Describing particularly, the Isthmus of America, several Coasts and Islands in the West Indies, the Isle of Cape Verd, the Passage by Terra del Fuego, the South Sea Coasts of Chili, Peru and Mexico… [with] Voyages and Descriptions… [and] A Voyage to New Holland, &c. In the Year, 1699 [and] A Contintuation of a Voyage to new Holland…
First editions. 4 vols bound in 3, 5 maps (4 folding); 3 folding maps; folding map & 14 plates; folding map & 15 plates. 8vo. Contemporary panelled calf gilt ,, vi, 550, 4; [vii], 184, 132, [iv], 112, ; [xviv], 162, , ads.; [xvi], 198; , ads.pp. London, James Knapton, 1697, 1699, 1703 & 1709.
A Fine Set of the Scarce First Editions. One of the Most Famous of the Buccaneering Voyages.
William Dampier, an orphan of Weymouth, England, spent twelve and a half years as a pirate, plundering ships in the West Indies and Central America, and eventually making his way across the Pacific to the Philippines, the East Indies, and Australia. Having set out in 1679, he returned home in 1691 and published his carefully-kept journal in 1697; it proved to be a sensation. Dampier may have been a buccaneer, but he was such an astute observer of people, places, and natural history and his works are often included with the publications of more explicitly scientific expeditions.
‘William Dampier combined a swashbuckling life of adventure with pioneering scientific achievements. In 1676, he started his career as a buccaneer preying on ships on the Spanish Main and struggling through the impenetrable jungle of the Isthmus of Panama in search of gold. He could easily have ended up on the gallows. Poor and obscure yet determined to sail the world to make his fortune, he was to become the first person to circumnavigate the globe three times. Among his many extraordinary achievements, Dampier mapped the winds and the currents of the world’s oceans for the first time. He inspired Darwin one hundred and fifty years later with his notes on the wildlife of the Galapagos islands and elsewhere. His portrait in London’s National Portrait Gallery shows a lean, strong-featured man with a thoughtful expression, brown shoulder-length hair and a plain coat, holding a book in his hand. He is styled ‘Pirate and Hydrographer’ but even that tells only part of his story. He was a pioneering navigator, naturalist , travel writer and explorer, as well as hydrographer who was, indeed, quite happy to seek his fortune as a pirate.’ Preston.
After years of adventure along the coasts of Spanish America Dampier joined Capt. Swan in the Cygnet in 1685. Swan was also eager to try his hand in the western Pacific, and after taking several small Spanish prizes among the East Indian Islands, they made for the vaguely known coast of New Holland, which was sighted on 4th June, 1688, near the Lacepede Islands. The vessel sailed along the coast to the entrance of King Sound, where she was repaired.

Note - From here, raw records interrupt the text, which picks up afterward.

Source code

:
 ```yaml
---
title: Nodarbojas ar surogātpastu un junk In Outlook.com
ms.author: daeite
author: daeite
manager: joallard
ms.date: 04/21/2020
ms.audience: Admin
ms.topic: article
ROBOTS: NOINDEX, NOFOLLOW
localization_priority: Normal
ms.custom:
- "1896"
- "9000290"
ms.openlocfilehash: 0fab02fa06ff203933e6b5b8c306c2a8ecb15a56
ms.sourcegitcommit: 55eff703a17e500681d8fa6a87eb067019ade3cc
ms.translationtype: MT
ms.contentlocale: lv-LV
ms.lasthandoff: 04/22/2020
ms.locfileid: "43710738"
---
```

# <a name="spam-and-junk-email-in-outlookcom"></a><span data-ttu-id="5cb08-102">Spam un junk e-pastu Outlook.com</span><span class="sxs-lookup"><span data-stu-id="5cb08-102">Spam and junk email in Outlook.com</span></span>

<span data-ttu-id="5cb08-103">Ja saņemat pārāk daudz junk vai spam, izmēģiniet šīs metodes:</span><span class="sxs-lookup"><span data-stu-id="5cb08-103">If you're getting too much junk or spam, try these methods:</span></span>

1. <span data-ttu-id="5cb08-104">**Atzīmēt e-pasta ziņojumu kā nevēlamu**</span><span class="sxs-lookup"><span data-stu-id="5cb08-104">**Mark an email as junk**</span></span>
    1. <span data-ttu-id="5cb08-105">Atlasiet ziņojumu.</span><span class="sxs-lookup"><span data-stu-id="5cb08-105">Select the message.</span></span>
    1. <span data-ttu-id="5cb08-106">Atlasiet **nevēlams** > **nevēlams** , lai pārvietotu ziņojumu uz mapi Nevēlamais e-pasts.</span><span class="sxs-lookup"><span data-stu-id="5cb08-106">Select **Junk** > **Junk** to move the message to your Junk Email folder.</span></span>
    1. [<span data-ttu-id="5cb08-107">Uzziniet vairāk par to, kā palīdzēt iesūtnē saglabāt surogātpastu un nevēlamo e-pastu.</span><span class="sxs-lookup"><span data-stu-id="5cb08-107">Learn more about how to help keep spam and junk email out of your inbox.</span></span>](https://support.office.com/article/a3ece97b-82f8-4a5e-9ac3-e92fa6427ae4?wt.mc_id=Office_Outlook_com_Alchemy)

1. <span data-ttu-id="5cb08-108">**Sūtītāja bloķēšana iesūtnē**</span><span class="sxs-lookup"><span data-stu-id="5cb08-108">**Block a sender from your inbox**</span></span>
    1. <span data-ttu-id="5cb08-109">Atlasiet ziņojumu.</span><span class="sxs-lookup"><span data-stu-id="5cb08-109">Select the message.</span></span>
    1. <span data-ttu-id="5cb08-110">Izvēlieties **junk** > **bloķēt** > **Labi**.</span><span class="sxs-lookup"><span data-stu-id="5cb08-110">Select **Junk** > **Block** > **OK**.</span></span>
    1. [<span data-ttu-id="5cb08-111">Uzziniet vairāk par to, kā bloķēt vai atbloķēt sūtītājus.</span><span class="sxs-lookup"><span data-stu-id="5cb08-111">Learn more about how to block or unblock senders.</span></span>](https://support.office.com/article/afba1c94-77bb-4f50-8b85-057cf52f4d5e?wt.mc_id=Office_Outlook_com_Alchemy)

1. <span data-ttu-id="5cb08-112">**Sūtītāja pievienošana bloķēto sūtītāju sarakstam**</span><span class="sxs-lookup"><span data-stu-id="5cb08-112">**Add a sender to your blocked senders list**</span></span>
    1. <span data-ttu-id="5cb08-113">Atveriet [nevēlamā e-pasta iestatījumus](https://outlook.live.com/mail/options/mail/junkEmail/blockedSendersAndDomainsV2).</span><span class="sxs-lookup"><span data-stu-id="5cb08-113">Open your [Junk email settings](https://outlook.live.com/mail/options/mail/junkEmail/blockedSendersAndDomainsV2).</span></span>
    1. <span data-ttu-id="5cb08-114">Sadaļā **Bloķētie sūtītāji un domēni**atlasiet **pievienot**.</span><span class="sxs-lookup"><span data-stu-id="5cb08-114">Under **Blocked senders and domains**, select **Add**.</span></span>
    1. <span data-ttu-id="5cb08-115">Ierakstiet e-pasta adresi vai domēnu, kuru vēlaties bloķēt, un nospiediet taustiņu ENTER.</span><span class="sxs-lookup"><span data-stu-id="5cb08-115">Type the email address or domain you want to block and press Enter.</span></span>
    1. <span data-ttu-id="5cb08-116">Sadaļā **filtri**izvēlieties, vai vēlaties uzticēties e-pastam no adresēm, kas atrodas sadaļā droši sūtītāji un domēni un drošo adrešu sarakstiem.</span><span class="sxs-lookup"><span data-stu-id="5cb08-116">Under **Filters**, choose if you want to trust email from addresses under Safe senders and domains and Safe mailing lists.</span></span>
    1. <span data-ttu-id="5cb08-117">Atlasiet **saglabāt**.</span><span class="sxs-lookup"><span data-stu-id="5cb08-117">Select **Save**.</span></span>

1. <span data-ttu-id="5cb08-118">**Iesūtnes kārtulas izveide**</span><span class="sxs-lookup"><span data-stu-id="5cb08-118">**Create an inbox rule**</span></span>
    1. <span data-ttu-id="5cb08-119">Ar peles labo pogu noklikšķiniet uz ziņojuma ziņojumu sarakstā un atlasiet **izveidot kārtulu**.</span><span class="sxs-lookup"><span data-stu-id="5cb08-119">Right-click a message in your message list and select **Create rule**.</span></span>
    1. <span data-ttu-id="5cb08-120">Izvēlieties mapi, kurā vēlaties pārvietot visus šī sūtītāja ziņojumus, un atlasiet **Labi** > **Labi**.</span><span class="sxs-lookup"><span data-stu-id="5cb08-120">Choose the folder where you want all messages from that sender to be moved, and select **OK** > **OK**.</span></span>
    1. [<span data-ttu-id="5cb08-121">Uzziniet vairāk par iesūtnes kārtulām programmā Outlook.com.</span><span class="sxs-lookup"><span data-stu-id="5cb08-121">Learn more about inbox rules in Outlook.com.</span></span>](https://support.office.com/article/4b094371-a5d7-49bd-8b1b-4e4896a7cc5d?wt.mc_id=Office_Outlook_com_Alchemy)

Here Dampier made a full survey of the country and noted its inhabitants as the most miserable people in the world. As such, Dampier is regarded as being the first Englishman to set foot on the Australian mainland.
After several adventures Dampier reached England and wrote the first of these volumes. This work is considered to be the first travel book and set the tone for all voyage accounts until the publication of Cook’s First Voyage. It was an immediate success (by 1729 six editions had been printed) and the publisher, Knapton, urged Dampier to write a second volume.
In 1698 Dampier was put in command of the Roebuck in order to make an expedition to New Holland, New Guinea, and the Moluccas. On 2nd August, 1699 he arrived on the coast of Western Australia, sailing northward along the coast he arrived at an inlet which he named Sharks Bay. By this time his crew were in such bad condition and the country appeared so hostile that Dampier was forced to set sail for Timor and replenish his supplies. The voyage continued from there to New Guinea, New Ireland and New Britain returning finally via the Cape of Good Hope in 1701.
His subsequent work was again a success and again Knapton persuaded him to write a continuation, and these appeared in 1703 and 1709 respectively and are included with this collection of First Editions.